What might have been due diligence for a corporate exec was already a way of life for tens of millions of people. Motavalli contrasts the New York media honchos' cluelessness with the insight of AOL's Ted Leonsis that, online, it's "user experience" that counts. For AOL the key experience was getting new users online painlessly: It has always offered the simplest, most idiot-proof onramp to the Internet. AOL solved a vexing problem for millions of people; that, more than any "content strategy" or insight into online behavior, secured its dominance.
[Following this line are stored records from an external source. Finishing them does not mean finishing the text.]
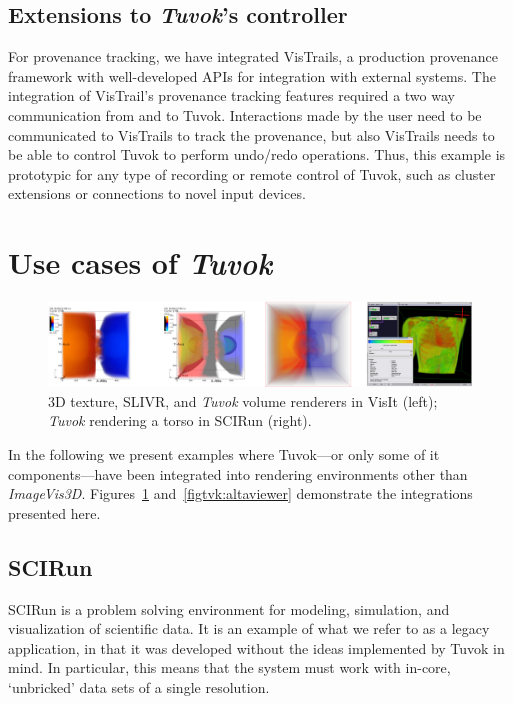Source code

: \subsection{Extensions to \textit{Tuvok}'s controller}

For provenance tracking, we have integrated VisTrails, a production
provenance framework with well-developed APIs
for integration with external systems. The integration of
VisTrail’s provenance tracking features required a two way
communication from and to Tuvok. Interactions made by
the user need to be communicated to VisTrails to track the
provenance, but also VisTrails needs to be able to control Tuvok
to perform undo/redo operations. Thus, this example is
prototypic for any type of recording or remote control of Tuvok,
such as cluster extensions or connections to novel input
devices.

\section{Use cases of \textit{Tuvok}}
\label{sec:tvk-uses}

\begin{figure}
	\includegraphics[width=\linewidth]{images/arch/integration}

  \caption{3D texture, SLIVR, and \textit{Tuvok} volume renderers in
  VisIt (left); \textit{Tuvok} rendering a torso in SCIRun (right).}
	\label{figtvk:integration}
\end{figure}

In the following we present examples where Tuvok---or only some of it
components---have been integrated into rendering environments other
than
\textit{ImageVis3D}. Figures~\ref{figtvk:integration}
and~\ref{figtvk:altaviewer} demonstrate the integrations presented here.

\subsection{SCIRun}

SCIRun is a problem solving environment for modeling,
simulation, and visualization of scientific data. It is an example
of what we refer to as a legacy application, in that it
was developed without the ideas implemented by Tuvok in
mind. In particular, this means that the system must work
with in-core, `unbricked' data sets of a single resolution.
But once those people got online, they almost immediately started behaving in unpredictable ways. They didn't wait for a media corporation to tell them what to do; they began writing pages and posting comments and building sites and contributing reviews and arguing and inventing identities. This unplanned behavior was made possible because of design decisions made by the engineers who established the Internet long before the media world ever heard of it. As Doc Searls summarizes these principles, "Nobody owns it; everyone can use it; anyone can improve it."
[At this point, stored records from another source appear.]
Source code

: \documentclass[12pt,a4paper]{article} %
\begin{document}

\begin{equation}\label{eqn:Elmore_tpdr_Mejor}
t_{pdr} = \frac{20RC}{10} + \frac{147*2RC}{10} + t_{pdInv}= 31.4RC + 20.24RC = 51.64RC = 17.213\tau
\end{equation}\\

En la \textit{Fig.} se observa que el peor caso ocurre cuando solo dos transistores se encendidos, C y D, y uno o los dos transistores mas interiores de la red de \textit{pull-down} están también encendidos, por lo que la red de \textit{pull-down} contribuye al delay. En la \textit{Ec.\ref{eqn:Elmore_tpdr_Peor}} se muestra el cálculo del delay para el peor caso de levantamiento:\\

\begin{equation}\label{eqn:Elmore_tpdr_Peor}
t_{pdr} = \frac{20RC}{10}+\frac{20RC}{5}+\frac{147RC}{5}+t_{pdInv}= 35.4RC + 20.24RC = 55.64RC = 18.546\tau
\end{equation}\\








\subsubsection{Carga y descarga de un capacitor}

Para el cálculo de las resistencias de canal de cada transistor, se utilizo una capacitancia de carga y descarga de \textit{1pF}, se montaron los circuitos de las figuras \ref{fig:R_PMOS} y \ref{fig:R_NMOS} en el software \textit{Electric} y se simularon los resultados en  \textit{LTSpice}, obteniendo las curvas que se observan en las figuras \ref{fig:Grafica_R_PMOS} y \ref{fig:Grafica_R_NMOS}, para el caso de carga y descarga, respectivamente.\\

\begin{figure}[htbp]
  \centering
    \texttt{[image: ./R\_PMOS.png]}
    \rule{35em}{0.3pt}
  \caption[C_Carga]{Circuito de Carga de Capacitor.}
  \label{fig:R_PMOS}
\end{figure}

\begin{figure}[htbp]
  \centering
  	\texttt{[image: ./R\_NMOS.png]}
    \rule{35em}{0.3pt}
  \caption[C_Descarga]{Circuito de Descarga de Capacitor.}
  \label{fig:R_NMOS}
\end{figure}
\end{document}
This activity continues unabated, oblivious to the Web industry's flameout. "We -- the great mass of Web users -- knew that there was more to the story than how the money was being made and, later, lost," David Weinberger writes in "Small Pieces Loosely Joined." Weinberger -- one of the writers behind "The Cluetrain Manifesto" -- tries to analyze the rest of the story: How the peculiar, unique traits of the Net are shaping a new kind of human discourse.
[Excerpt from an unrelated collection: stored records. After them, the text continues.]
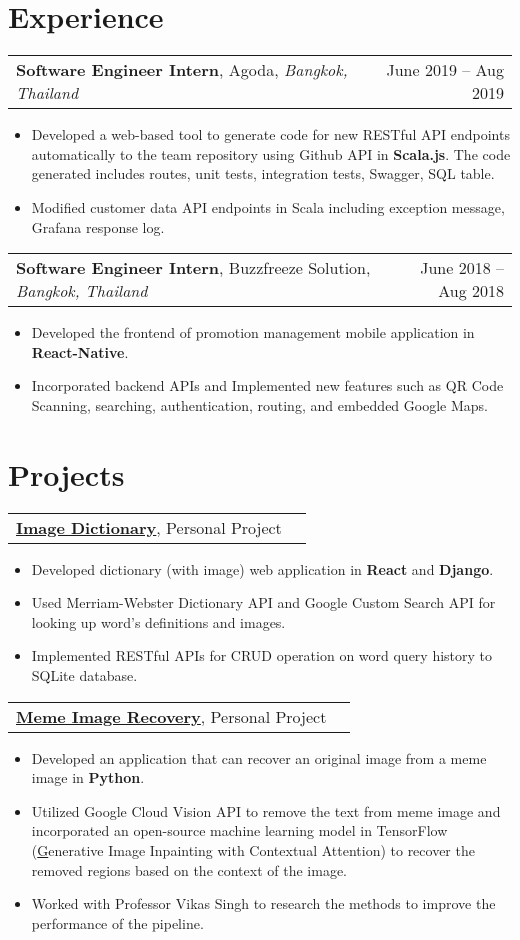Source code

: \documentclass[letterpaper,11pt]{article}
\makeatletter
\newcommand{\exptitle}[4]{
  \vspace{7pt}
  \begin{tabular*}{1.00\textwidth}[t]{l@{\extracolsep{\fill}}r}
    \textbf{#1}, #2, \textit{#3} & #4 \\
  \end{tabular*}\vspace{-5pt}
}
\newcommand{\projtitle}[2]{
  \vspace{7pt}
  \begin{tabular*}{1.00\textwidth}[t]{l@{\extracolsep{\fill}}r}
    \textbf{#1}, #2 \\
  \end{tabular*}\vspace{-5pt}
}
\newcommand{\expstart}{\begin{itemize}[leftmargin=5mm]}
\newcommand{\expend}{\end{itemize}\vspace{-5pt}}
\newcommand{\expitem}[1]{\item\small{{#1 \vspace{-5pt}}}}
\makeatother
\begin{document}
\section{Experience}
 \vspace{-6pt}
  \exptitle{Software Engineer Intern}{Agoda}{Bangkok, Thailand}{June 2019 – Aug 2019}
  \expstart
    \expitem{Developed a web-based tool to generate code for new RESTful API endpoints automatically to the team repository using Github API in \textbf{Scala.js}. The code generated includes routes, unit tests, integration tests, Swagger, SQL table. }
    \expitem{Modified customer data API endpoints in Scala including exception message, Grafana response log. }
  \expend
  
  \exptitle{Software Engineer Intern}{Buzzfreeze Solution}{Bangkok, Thailand}{June 2018 – Aug 2018}
  \expstart
    \expitem{Developed the frontend of promotion management mobile application in \textbf{React-Native}. }
    \expitem{Incorporated backend APIs and Implemented new features such as QR Code Scanning, searching, authentication, routing, and embedded Google Maps. }
  \expend

\section{Projects}
  \vspace{-6pt}
  \projtitle{\href{https://github.com/newsatit/image-dictionary}{Image Dictionary}}{Personal Project}
  \expstart
    \expitem{Developed dictionary (with image) web application in \textbf{React} and \textbf{Django}.}
    \expitem{Used Merriam-Webster Dictionary API and Google Custom Search API for looking up word's definitions and images. }
    \expitem{Implemented RESTful APIs for CRUD operation on word query history to SQLite database.}
  \expend
 
  \projtitle{\href{https://github.com/newsatit/meme_image_recovery}{Meme Image Recovery}}{Personal Project}
  \expstart
    \expitem{Developed an application that can recover an original image from a meme image in \textbf{Python}.}
    \expitem{Utilized Google Cloud Vision API  to remove the text from meme image and incorporated an open-source machine learning model in TensorFlow (\href{https://github.com/JiahuiYu/generative_inpainting}Generative Image Inpainting with Contextual Attention) to recover the removed regions based on the context of the image.}
    \expitem{Worked with Professor Vikas Singh to research the methods to improve the performance of the pipeline.}
  \expend
  
\end{document}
The argument is abstract -- and, in places, abstruse -- but at its heart is a simple insight: That most of what's on the Web is there because someone is interested in it, cares about it passionately enough to put it in front of the rest of the world. And, Weinberger proposes, it's precisely because the Web is powered by our interests, "the world's collective passion," that it is so distracting, so conducive to quick hops and interruptions. He doesn't see this as necessarily bad: "Perhaps the Web isn't shortening our attention span. Perhaps the world is just getting more interesting."


"Bamboozled at the Revolution"

By John Motavalli
Viking
334 pages

Buy this book


"Small Pieces Loosely Joined"

By David Weinberger

Perseus Publishing

211 pages

Buy this book

That glass-half-full view may be a little too rosy, but it's a provocative challenge to conventional wisdom. Similarly, Weinberger views the Web's perennial technical problems and "under construction" imperfections as a healthy antidote to sterile professionalism and a key to the Web's phenomenal fertility: "The designers weighed perfection against growth and creativity, and perfection lost. The Web is broken on purpose ... Remove the controls and we'll have to put up with a lot of broken links and awful information, but in return we'll get a vibrant new world, accessible to everyone and constantly in the throes of self-invention."

Weinberger's Web is not just a giant marketplace or an "information resource" -- it's a social commons on which the interests of a mass of individuals are splayed in universally accessible detail and trumpeted in an effectively infinite array of personal voices. That concept is almost unfathomable to media pros whose business is "aggregating eyeballs" to sell to advertisers.

Everyone understands that the Web will not, as its most wild-eyed prophets might once have imagined, somehow preempt or eclipse the media of eyeballs and ads. TV is still there. Magazines aren't going away. AOL Time Warner is still a vast company whose biggest profits come from "old" media.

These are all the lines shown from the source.